Ia berbalik, keluar dari pemakaman umum dan melangkah masuk ke mobilnya. Apa kabarmu, Kezlin? Aku kembali dengan Reinya yang baru, tak ada lagi Reinya yang menangis sedih meratapi kesedihan anakku, anakku sudah tenang, tapi aku tidak akan tenang sebelum mendapatkamu. Akan kurebut apa yang dimiliki Asta.
Sisa harta Bramastya ia manfaatkan untuk investasi pada sebuah butik besar yang terkenal, pemiliknya sangat baik dan sukses. Maka dari itu, saat ia kembali, Reinya berubah menjadi wanita kelas menengah ke atas yang cantik. Dandanannya pun berubah tak seperti Reinya yang dulu.
Reinya pulang ke rumahnya sendiri, usai bertemu Lionela, dan mengunjungi makam orang yang disayanginya, ia mau melihat apakah barang-barangnya ditata rapi di rumah barunya. Pembantu rumah tangga yang masih muda namun rajin mendekatinya.
"Bu Reinya ingin sesuatu?"
Reinya tersenyum, "Tidak, aku akan panggil kamu jika butuh sesuatu."

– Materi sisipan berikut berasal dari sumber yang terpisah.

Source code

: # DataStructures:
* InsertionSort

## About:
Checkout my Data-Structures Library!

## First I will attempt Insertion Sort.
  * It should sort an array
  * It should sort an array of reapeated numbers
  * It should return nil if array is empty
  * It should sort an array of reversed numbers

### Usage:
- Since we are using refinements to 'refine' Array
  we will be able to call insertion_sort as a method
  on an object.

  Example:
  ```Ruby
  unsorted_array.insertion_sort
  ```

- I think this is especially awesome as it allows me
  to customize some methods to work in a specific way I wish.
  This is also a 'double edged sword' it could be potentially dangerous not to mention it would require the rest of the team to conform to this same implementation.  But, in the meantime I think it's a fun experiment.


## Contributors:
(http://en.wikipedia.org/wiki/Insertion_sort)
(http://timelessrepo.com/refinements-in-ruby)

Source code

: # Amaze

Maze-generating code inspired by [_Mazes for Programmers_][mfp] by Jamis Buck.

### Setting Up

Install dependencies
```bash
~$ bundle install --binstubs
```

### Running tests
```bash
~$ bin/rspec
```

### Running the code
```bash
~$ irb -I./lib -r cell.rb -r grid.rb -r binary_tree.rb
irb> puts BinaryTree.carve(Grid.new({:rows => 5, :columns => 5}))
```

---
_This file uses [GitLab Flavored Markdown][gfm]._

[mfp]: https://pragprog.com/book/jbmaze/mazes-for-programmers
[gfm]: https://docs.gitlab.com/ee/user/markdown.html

Tuti pun mengangguk, mengundurkan diri. Sedangkan Reinya, melihat-lihat isi rumahnya yang dibeli dengan hasil investasinya. Reinya duduk di kursi sofa yang pas dengan tubuhnya, tinggi dan empuk berada di tengah ruangan. Daei duduknya, ia bisa melihat ke seantero dalam rumahnya. Reinya mendesah, teringat bagaimana saat ia diusir dari rumah mertuanya.
"Kamu ngapain pulang ke mari, huh!" bentak wanita paruh baya yang berdandan menor pada Reinya di depan pintu.
"Ma, aku tetap menantu Mama meski Mas Bram sudah meninggal bukan?"
Mama mertua Reinya berdecak, "Menantu apa? Kamu gagal memberi keturunan dari Bram! Pergi kau dari sini!"
Reinya memejamkan matanya kemudian membuka sekejab. Bamgkit dan beranjak keluar dari rumah begitu saja. Ia mendatangi Karasi Tbk sore ini, di mana akan menemukan Kezlin di lantai empat perusahaannya. Tak perlu ijin khusus untuk bertemu dengan Kezlin, baginya Reinya adalah sepupu mendiang isterinya.
Sepatu hak tingginya mengetuk ruangan berkubikel itu, di dekat ruangan Kezlin, ia bertemu Latif tapi kakinya masih terus melangkah membuka ruangan Kezlin sambil tersenyum, senyumnya mendadak pudar saat melihat hanya ada OG yang membersihkan ruangan Kezlin.
Reinya berbalik, Latif berjalan mendekatinya, "Di mana Kezlin?"
"Pak Kezlin dan Pak Albin belum kembali dari jam makan siang atau kemungkinan besar tak akan kembali." Latif melihat arlojinya, pukul 15.55 WIB.
Reinya melihat kembali ruangan, mejanya rapi. Ia mengulum, rencananya untuk bertemu Kezlin gagal.
"Ya sudah, tak usah beritahu aku datang. Aku alan ke mari besok." Reinya tersenyum pada Latif.
Latif melihat ke ruangan bosnya memang tampak rapi, ia tak yakin bosnya akan kembali ke kantor di jam seperti ini. Pegawai yang berada di kubikel pun bersiap pulang.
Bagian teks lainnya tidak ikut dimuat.